Zootopia
Zootopia

Reputation: 121

Print the most repeated word in a string

Write a java program to find the most repeated word in a string and also print its frequency.


INPUT

are you are

OUTPUT

are: 2


This question can be done by using HashMap or file reader (I suppose) but actually, I haven't learned them yet.

Yet, I managed to write a code that displays the frequency (but not the word)

import java.util.Scanner;
class duplicatewords
   {
       void main()
       {
           Scanner sc=new Scanner(System.in);
           System.out.println("Enter the string");
           String str=sc.nextLine();
           String arr[]=str.split(" ");
           int count=1; int checkvalue=0;
           for(int i=0;i<arr.length-1;i++)
           {
               String temp=arr[i];
               for(int j=i+1;j<arr.length;j++)
               {
                   String anothertemp=arr[j];
                   if(temp.equalsIgnoreCase(anothertemp))
                   count++;
                }
                if(checkvalue<c)
                checkvalue=c;
                c=1;
            }
            System.out.println(checkvalue);
        }
    } 

I want to know how to print the word also without using any map or reader.

I think the program will be a very complicated one but I will understand.

Any help will be greatly appreciated.

Upvotes: 1

Views: 1824

Answers (4)

WJS
WJS

Reputation: 40047

Here is one way. It just maintains a list of words to count and adjust the max while iterating thru the list.

  • scratch arrays are allocated to the max number of words.
  • cnt is adjust to control iterating thru updated arrays based on discovered words.
String s =
        "this when this how to now this why apple when when other now this now";
String[] words = s.split("\\s+");
int cnt = 0;
int idx = -1;
String[] list = new String[words.length];
int[] count = new int[words.length];
int max = 0;
for (int i = 0; i < words.length; i++) {
    for (int k = 0; k < cnt; k++) {
        if (list[k].equals(words[i])) {
            count[k]++;
            if (count[k] > max) {
                max = count[k];
                idx = k;
            }
            break;
        }
    }
    count[cnt] = 1;
    list[cnt++] = words[i];
}

System.out.println(words[idx] + " " + max);

prints

this 4

And here is yet another solution using streams.
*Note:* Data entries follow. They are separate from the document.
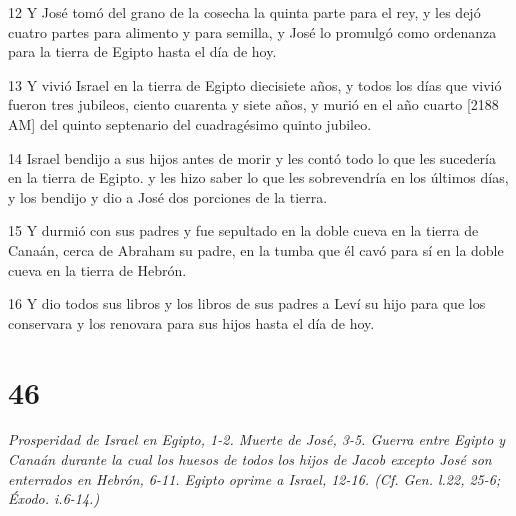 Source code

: \par 12 Y José tomó del grano de la cosecha la quinta parte para el rey, y les dejó cuatro partes para alimento y para semilla, y José lo promulgó como ordenanza para la tierra de Egipto hasta el día de hoy.
\par 13 Y vivió Israel en la tierra de Egipto diecisiete años, y todos los días que vivió fueron tres jubileos, ciento cuarenta y siete años, y murió en el año cuarto [2188 AM] del quinto septenario del cuadragésimo quinto jubileo.
\par 14 Israel bendijo a sus hijos antes de morir y les contó todo lo que les sucedería en la tierra de Egipto. y les hizo saber lo que les sobrevendría en los últimos días, y los bendijo y dio a José dos porciones de la tierra.
\par 15 Y durmió con sus padres y fue sepultado en la doble cueva en la tierra de Canaán, cerca de Abraham su padre, en la tumba que él cavó para sí en la doble cueva en la tierra de Hebrón.
\par 16 Y dio todos sus libros y los libros de sus padres a Leví su hijo para que los conservara y los renovara para sus hijos hasta el día de hoy.

\chapter{46}

\par \textit{Prosperidad de Israel en Egipto, 1-2. Muerte de José, 3-5. Guerra entre Egipto y Canaán durante la cual los huesos de todos los hijos de Jacob excepto José son enterrados en Hebrón, 6-11. Egipto oprime a Israel, 12-16. (Cf. Gen. l.22, 25-6; Éxodo. i.6-14.)}

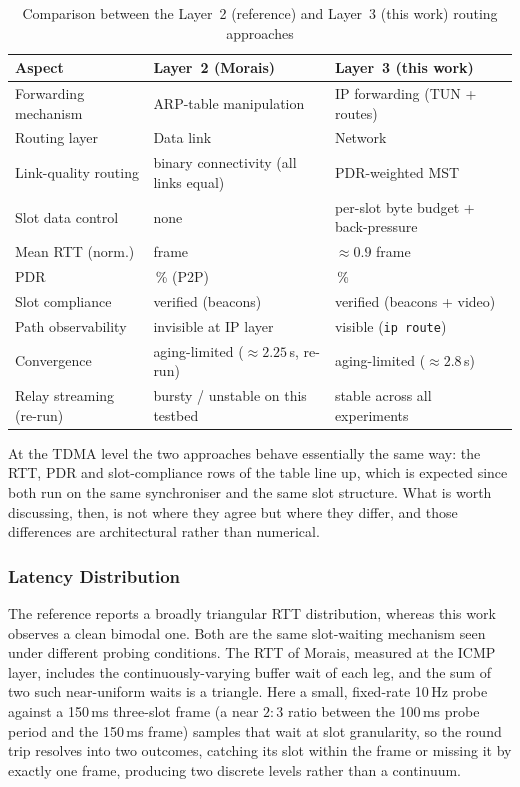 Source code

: \begin{table}[h]
\centering
\caption{Comparison between the Layer~2 (reference) and Layer~3 (this work)
routing approaches}
\label{tab:comparison}
\renewcommand{\arraystretch}{1.25}
\begin{tabular}{@{}>{\raggedright\arraybackslash}p{}>{\raggedright\arraybackslash}p{}>{\raggedright\arraybackslash}p{}@{}}
\toprule
\textbf{Aspect} & \textbf{Layer~2 (Morais)} & \textbf{Layer~3 (this work)} \\
\midrule
Forwarding mechanism & ARP-table manipulation & IP forwarding (TUN + routes) \\
Routing layer        & Data link             & Network \\
Link-quality routing & binary connectivity (all links equal) & PDR-weighted MST \\
Slot data control    & none                  & per-slot byte budget + back-pressure \\
Mean RTT (norm.)     & 0.88 frame            & $\approx 0.9$ frame \\
PDR                  & 100\,\% (P2P)         & 100\,\% \\
Slot compliance      & verified (beacons)    & verified (beacons + video) \\
Path observability   & invisible at IP layer & visible (\texttt{ip route}) \\
Convergence          & aging-limited ($\approx 2.25$\,s, re-run) & aging-limited ($\approx 2.8$\,s) \\
Relay streaming (re-run) & bursty / unstable on this testbed & stable across all experiments \\
\bottomrule
\end{tabular}
\end{table}

At the TDMA level the two approaches behave essentially the same way: the
RTT, PDR and slot-compliance rows of the table line up, which is expected since
both run on the same synchroniser and the same slot structure. What is worth
discussing, then, is not where they agree but where they differ, and those
differences are architectural rather than numerical.

\subsubsection{Latency Distribution}

The reference reports a broadly triangular RTT
distribution, whereas this work observes a clean bimodal one. Both are the
same slot-waiting mechanism seen under different probing conditions. The RTT of
Morais, measured at the ICMP layer, includes the continuously-varying buffer
wait of each leg, and the sum of two such near-uniform waits is a triangle.
Here a small, fixed-rate 10\,Hz probe against a 150\,ms three-slot frame (a
near $2{:}3$ ratio between the 100\,ms probe period and the 150\,ms frame)
samples that wait at slot granularity, so the round trip resolves into two
outcomes, catching its slot within the frame or missing it by exactly one
frame, producing two discrete levels rather than a continuum.


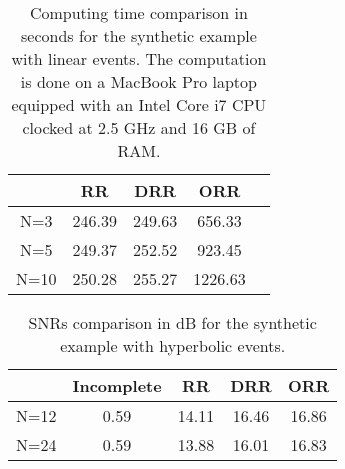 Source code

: {\begin{table}[h]
\caption{Computing time comparison in seconds for the synthetic example with linear events. The computation is done on a MacBook Pro laptop equipped with an Intel Core i7 CPU clocked at 2.5 GHz and 16 GB of RAM.}
\begin{center}
     \begin{tabular}{|c|c|c|c|c|} 
	  \hline  & RR  & DRR  & ORR \\ 
	  \hline N=3    &246.39  & 249.63 & 656.33   \\	  
	  \hline N=5    &249.37  & 252.52 &    923.45\\
	  \hline N=10  &250.28  &  255.27 & 1226.63 \\
       \hline
    \end{tabular} 
\end{center}
\label{tbl:time}
\end{table}

\begin{table}[h]
\caption{SNRs comparison in dB for the synthetic example with hyperbolic events.}
\begin{center}
     \begin{tabular}{|c|c|c|c|c|} 
	  \hline &Incomplete  & RR  & DRR & ORR \\ 
	  \hline N=12& 0.59 & 14.11 & 16.46 & 16.86 \\
	  \hline N=24& 0.59 & 13.88 & 16.01 & 16.83 \\
       \hline
    \end{tabular} 
\end{center}
\label{tbl:hyper}
\end{table}
\newpage









}
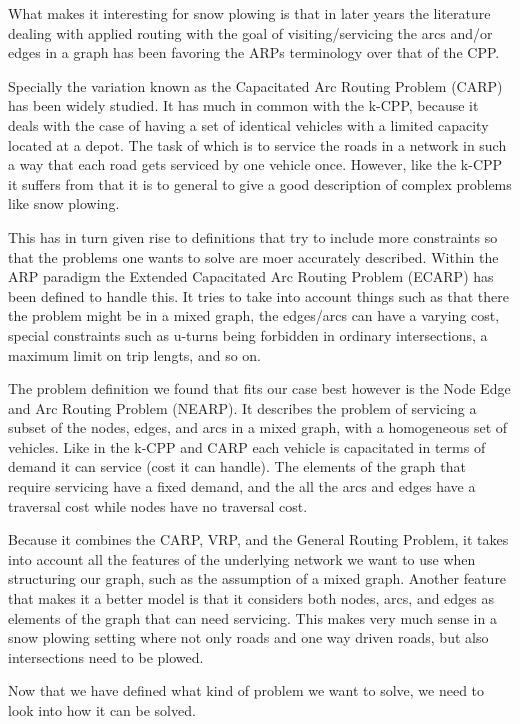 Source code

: What makes it interesting for snow plowing is that in later years the literature dealing with applied routing with the goal of visiting/servicing the arcs and/or edges in a graph has been favoring the ARPs terminology over that of the CPP.

Specially the variation known as the Capacitated Arc Routing Problem (CARP) has been widely studied. It has much in common with the k-CPP, because it deals with the case of having a set of identical vehicles with a limited capacity located at a depot. The task of which is to service the roads in a network in such a way that each road gets serviced by one vehicle once. However, like the k-CPP it suffers from that it is to general to give a good description of complex problems like snow plowing.

This has in turn given rise to definitions that try to include more constraints so that the problems one wants to solve are moer accurately described. Within the ARP paradigm the Extended Capacitated Arc Routing Problem (ECARP) has been defined to handle this. It tries to take into account things such as that there the problem might be in a mixed graph, the edges/arcs can have a varying cost, special constraints such as u-turns being forbidden in ordinary intersections, a maximum limit on trip lengts, and so on.

The problem definition we found that fits our case best however is the Node Edge and Arc Routing Problem (NEARP). It describes the problem of servicing a subset of the nodes, edges, and arcs in a mixed graph, with a homogeneous set of vehicles. Like in the k-CPP and CARP each vehicle is capacitated in terms of demand it can service (cost it can handle). The elements of the graph that require servicing have a fixed demand, and the all the arcs and edges have a traversal cost while nodes have no traversal cost. 

Because it combines the CARP, VRP, and the General Routing Problem, it takes into account all the features of the underlying network we want to use when structuring our graph, such as the assumption of a mixed graph. Another feature that makes it a better model is that it considers both nodes, arcs, and edges as elements of the graph that can need servicing. This makes very much sense in a snow plowing setting where not only roads and one way driven roads, but also intersections need to be plowed.

Now that we have defined what kind of problem we want to solve, we need to look into how it can be solved.


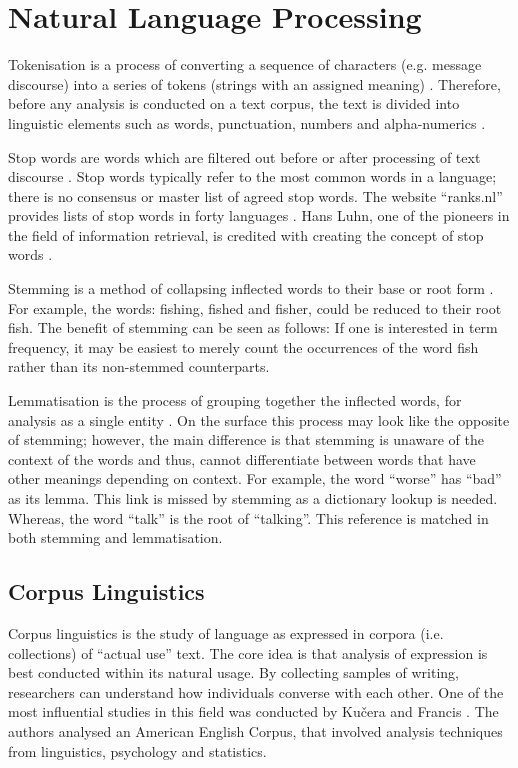 \section{Natural Language Processing}

Tokenisation is a process of converting a sequence of characters (e.g. message discourse) into a series of tokens (strings with an assigned meaning) \cite{jurafsky2014speech}. Therefore, before any analysis is conducted on a text corpus, the text is divided into linguistic elements such as words, punctuation, numbers and alpha-numerics \cite{webster1992tokenization}. 

Stop words are words which are filtered out before or after processing of text discourse \cite{leskovec2014mining}. Stop words typically refer to the most common words in a language; there is no consensus or master list of agreed stop words. The website ``ranks.nl'' provides lists of stop words in forty languages \cite{ranknl}. Hans Luhn, one of the pioneers in the field of information retrieval, is credited with creating the concept of stop words \cite{luhn1960key}.

Stemming is a method of collapsing inflected words to their base or root form \cite{lovins1968development}. For example, the words: fishing, fished and fisher, could be reduced to their root fish. The benefit of stemming can be seen as follows: If one is interested in term frequency, it may be easiest to merely count the occurrences of the word fish rather than its non-stemmed counterparts.

Lemmatisation is the process of grouping together the inflected words, for analysis as a single entity \cite{manning1995introduction}. On the surface this process may look like the opposite of stemming; however, the main difference is that stemming is unaware of the context of the words and thus, cannot differentiate between words that have other meanings depending on context. For example, the word ``worse''  has ``bad'' as its lemma. This link is missed by stemming as a dictionary lookup is needed. Whereas, the word ``talk'' is the root of ``talking''. This reference is matched in both stemming and lemmatisation.

\subsection{Corpus Linguistics}

Corpus linguistics is the study of language as expressed in corpora (i.e. collections) of ``actual use'' text. The core idea is that analysis of expression is best conducted within its natural usage. By collecting samples of writing, researchers can understand how individuals converse with each other. One of the most influential studies in this field was conducted by Ku{\v{c}}era and Francis \cite{kuvcera1967computational}. The authors analysed an American English Corpus, that involved analysis techniques from linguistics, psychology and statistics.

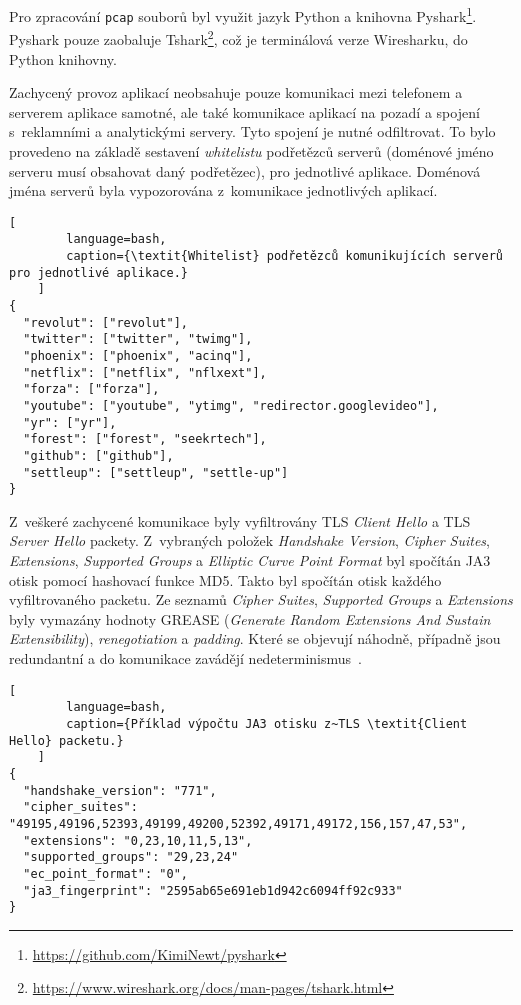 Pro zpracování \texttt{pcap} souborů byl využit jazyk Python a knihovna Pyshark\footnote{\url{https://github.com/KimiNewt/pyshark}}. Pyshark pouze zaobaluje Tshark\footnote{\url{https://www.wireshark.org/docs/man-pages/tshark.html}}, což je terminálová verze Wiresharku, do Python knihovny.

Zachycený provoz aplikací neobsahuje pouze komunikaci mezi telefonem a serverem aplikace samotné, ale také komunikace aplikací na pozadí a spojení s~reklamními a analytickými servery. Tyto spojení je nutné odfiltrovat. To bylo provedeno na základě sestavení \textit{whitelistu} podřetězců serverů (doménové jméno serveru musí obsahovat daný podřetězec), pro jednotlivé aplikace. Doménová jména serverů byla vypozorována z~komunikace jednotlivých aplikací.

\begin{center}
    \begin{lstlisting}[
        language=bash,
        caption={\textit{Whitelist} podřetězců komunikujících serverů pro jednotlivé aplikace.}
    ]
{
  "revolut": ["revolut"],
  "twitter": ["twitter", "twimg"],
  "phoenix": ["phoenix", "acinq"],
  "netflix": ["netflix", "nflxext"],
  "forza": ["forza"],
  "youtube": ["youtube", "ytimg", "redirector.googlevideo"],
  "yr": ["yr"],
  "forest": ["forest", "seekrtech"],
  "github": ["github"],
  "settleup": ["settleup", "settle-up"]
}
\end{lstlisting}
\end{center}

Z~veškeré zachycené komunikace byly vyfiltrovány TLS \textit{Client Hello} a TLS \textit{Server Hello} packety. Z~vybraných položek \textit{Handshake Version}, \textit{Cipher Suites}, \textit{Extensions}, \textit{Supported Groups} a \textit{Elliptic Curve Point Format} byl spočítán JA3 otisk pomocí hashovací funkce MD5. Takto byl spočítán otisk každého vyfiltrovaného packetu. Ze seznamů \textit{Cipher Suites}, \textit{Supported Groups} a \textit{Extensions} byly vymazány hodnoty GREASE (\textit{Generate Random Extensions And Sustain Extensibility}), \textit{renegotiation} a \textit{padding}. Které se objevují náhodně, případně jsou redundantní a do komunikace zavádějí nedeterminismus~\cite{bib_matousek}.

\begin{center}
    \begin{lstlisting}[
        language=bash,
        caption={Příklad výpočtu JA3 otisku z~TLS \textit{Client Hello} packetu.}
    ]
{
  "handshake_version": "771",
  "cipher_suites": "49195,49196,52393,49199,49200,52392,49171,49172,156,157,47,53",
  "extensions": "0,23,10,11,5,13",
  "supported_groups": "29,23,24"
  "ec_point_format": "0",
  "ja3_fingerprint": "2595ab65e691eb1d942c6094ff92c933"
}
\end{lstlisting}
\end{center}

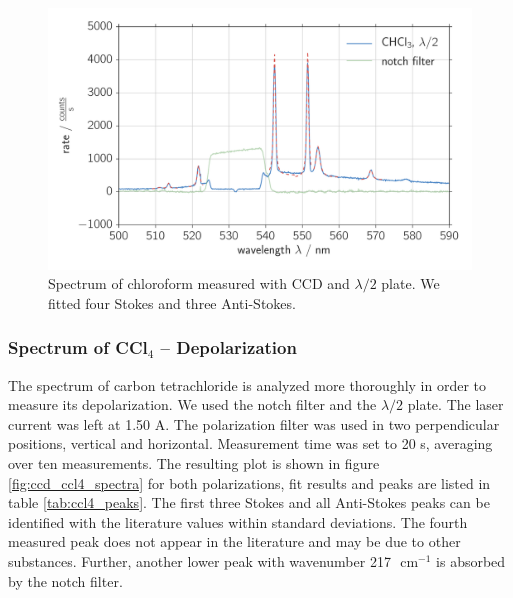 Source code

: \begin{figure}[htpb]
    \centering
    \includegraphics[width=0.8\linewidth]{analysis/figures/ccd_chcl3_spectra}
    \caption{
        Spectrum of chloroform measured with CCD and $\lambda / 2$ plate. We fitted four Stokes and 
        three Anti-Stokes. 
    }
    \label{fig:ccd_chcl3_spectra}
\end{figure}

\subsubsection{Spectrum of CCl$_4$ -- Depolarization}
The spectrum of carbon tetrachloride is analyzed more thoroughly in order to measure its depolarization. We used 
the notch filter and the $\lambda / 2$ plate. The laser current was left at 1.50 A. The polarization filter was 
used in two perpendicular positions, vertical and horizontal. Measurement time was set to 20 s, averaging over 
ten measurements. The resulting plot is shown in figure \ref{fig:ccd_ccl4_spectra} for both polarizations, fit results 
and peaks are listed in table \ref{tab:ccl4_peaks}. The first three Stokes and all Anti-Stokes peaks can be 
identified with the literature values within standard deviations. The fourth measured peak does not appear 
in the literature and may be due to other substances. Further, another lower peak with wavenumber 217
$\text{ cm}^{-1}$ is absorbed by the notch filter.

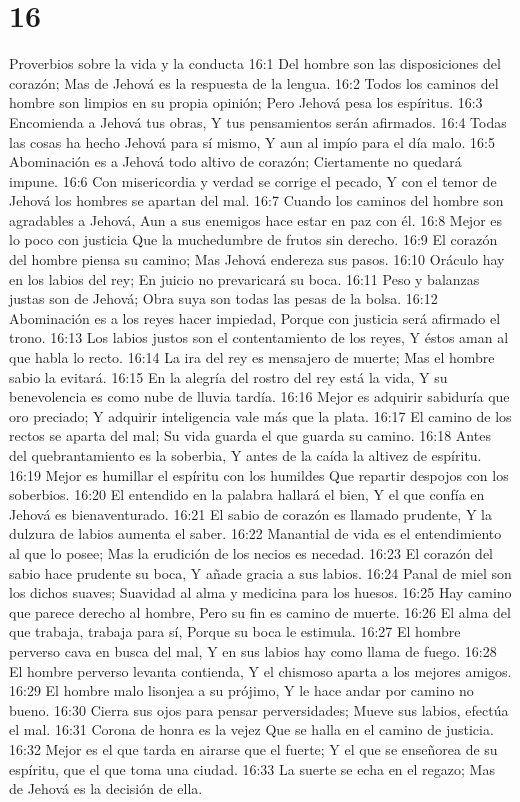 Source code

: \chapter{16}

Proverbios sobre la vida y la conducta  
16:1 Del hombre son las disposiciones del corazón;  
Mas de Jehová es la respuesta de la lengua.  
16:2 Todos los caminos del hombre son limpios en su propia opinión;  
Pero Jehová pesa los espíritus.  
16:3 Encomienda a Jehová tus obras,  
Y tus pensamientos serán afirmados.  
16:4 Todas las cosas ha hecho Jehová para sí mismo,  
Y aun al impío para el día malo.  
16:5 Abominación es a Jehová todo altivo de corazón;  
Ciertamente no quedará impune.  
16:6 Con misericordia y verdad se corrige el pecado,  
Y con el temor de Jehová los hombres se apartan del mal.  
16:7 Cuando los caminos del hombre son agradables a Jehová,  
Aun a sus enemigos hace estar en paz con él.  
16:8 Mejor es lo poco con justicia 
Que la muchedumbre de frutos sin derecho.  
16:9 El corazón del hombre piensa su camino;  
Mas Jehová endereza sus pasos.  
16:10 Oráculo hay en los labios del rey;  
En juicio no prevaricará su boca.  
16:11 Peso y balanzas justas son de Jehová;  
Obra suya son todas las pesas de la bolsa.  
16:12 Abominación es a los reyes hacer impiedad,  
Porque con justicia será afirmado el trono.  
16:13 Los labios justos son el contentamiento de los reyes,  
Y éstos aman al que habla lo recto.  
16:14 La ira del rey es mensajero de muerte;  
Mas el hombre sabio la evitará.  
16:15 En la alegría del rostro del rey está la vida,  
Y su benevolencia es como nube de lluvia tardía.  
16:16 Mejor es adquirir sabiduría que oro preciado;  
Y adquirir inteligencia vale más que la plata. 
16:17 El camino de los rectos se aparta del mal;  
Su vida guarda el que guarda su camino.  
16:18 Antes del quebrantamiento es la soberbia,  
Y antes de la caída la altivez de espíritu.  
16:19 Mejor es humillar el espíritu con los humildes  
Que repartir despojos con los soberbios.  
16:20 El entendido en la palabra hallará el bien,  
Y el que confía en Jehová es bienaventurado.  
16:21 El sabio de corazón es llamado prudente,  
Y la dulzura de labios aumenta el saber.  
16:22 Manantial de vida es el entendimiento al que lo posee;  
Mas la erudición de los necios es necedad.  
16:23 El corazón del sabio hace prudente su boca,  
Y añade gracia a sus labios.  
16:24 Panal de miel son los dichos suaves;  
Suavidad al alma y medicina para los huesos.  
16:25 Hay camino que parece derecho al hombre,  
Pero su fin es camino de muerte. 
16:26 El alma del que trabaja, trabaja para sí,  
Porque su boca le estimula.  
16:27 El hombre perverso cava en busca del mal,  
Y en sus labios hay como llama de fuego.  
16:28 El hombre perverso levanta contienda,  
Y el chismoso aparta a los mejores amigos.  
16:29 El hombre malo lisonjea a su prójimo,  
Y le hace andar por camino no bueno.  
16:30 Cierra sus ojos para pensar perversidades;  
Mueve sus labios, efectúa el mal.  
16:31 Corona de honra es la vejez  
Que se halla en el camino de justicia.  
16:32 Mejor es el que tarda en airarse que el fuerte;  
Y el que se enseñorea de su espíritu, que el que toma una ciudad.  
16:33 La suerte se echa en el regazo;  
Mas de Jehová es la decisión de ella.  
  

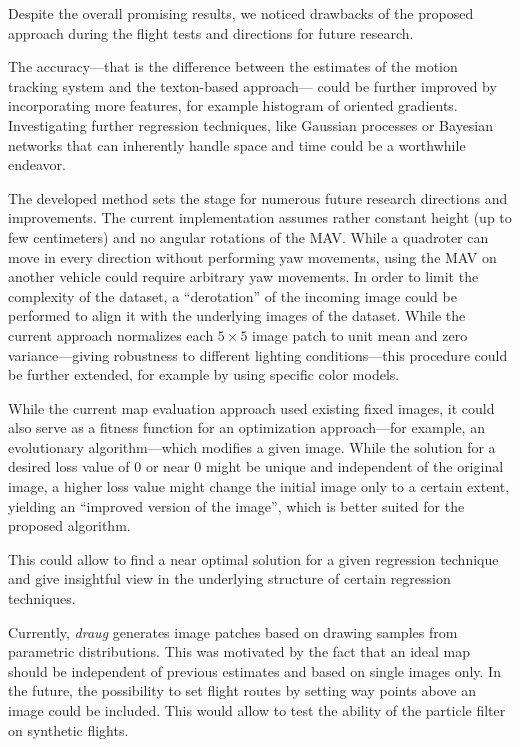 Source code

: Despite the overall promising results, we noticed drawbacks of the proposed approach
during the flight tests and directions for future research.

The accuracy—that is the difference between the estimates of the motion tracking system and the texton-based approach—
could be further improved by incorporating more features, for example
histogram of oriented gradients. Investigating further regression
techniques, like Gaussian processes or Bayesian networks that can
inherently handle space and time could be a worthwhile endeavor.

The developed method sets the stage for numerous future research
directions and improvements. The current implementation assumes rather
constant height (up to few centimeters) and no angular rotations of
the MAV. While a quadroter can move in every direction without
performing yaw movements, using the MAV on another vehicle could
require arbitrary yaw movements. In order to limit the complexity of
the dataset, a ``derotation'' of the incoming image could be performed
to align it with the underlying images of the dataset. While the
current approach normalizes each $5\times5$ image patch to unit mean
and zero variance---giving robustness to different lighting
conditions---this procedure could be further extended, for example by
using specific color models.

While the current map evaluation approach used existing fixed images,
it could also serve as a fitness function for an optimization
approach---for example, an evolutionary algorithm---which modifies a
given image. While the solution for a desired loss value of 0 or near 0 might be unique and independent of the original image, a higher loss value might change the initial image only to a certain extent, yielding an “improved version of the image”, which is better suited for the proposed algorithm. 

This could allow to find a near optimal solution for a
given regression technique and give insightful view in the underlying
structure of certain regression techniques.

Currently, \emph{draug} generates image patches based on drawing
samples from parametric distributions. This was motivated by the fact that an ideal map should be independent of previous estimates and based on single images only.  
In the future, the
possibility to set flight routes by setting way points above an image could be included. This would allow
to test the ability of the particle filter on synthetic flights.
This simply creates a map of word counts then finds the first entry that has the greatest count. Ties are ignored.

Entry<String, Integer> result = Arrays.stream(s.split("\\s+"))
        .collect(Collectors.toMap(r -> r, q -> 1,
                (a, b) -> a + 1))
        .entrySet().stream().max(Entry.comparingByValue())
        .get();

System.out.println(result);

prints

this=4

Upvotes: 2

hfontanez
hfontanez

Reputation: 6188

There are two solutions, but one is better than the other.

Solution one: use Map<String, Integer>

public class WordCount {
    public static void main(String[] args) {
        String phrase = "This example is very good but is not very efficient";
        String[] words = phrase.split(" ");
        List<String> wordList = Arrays.asList(words);
        
        Map<String, Integer> wordCountMap = wordList.parallelStream().
                collect(Collectors.toConcurrentMap(
                        w -> w, w -> 1, Integer::sum));
            
        System.out.println(wordCountMap);
    }
}

This produces the following output:

{but=1, very=2, not=1, efficient=1, This=1, is=2, good=1, example=1}

As you can see, very and is are tied for the most frequent word. This is why this solution is not the most efficient. What if you could reverse the map in order to group words with similar frequency together?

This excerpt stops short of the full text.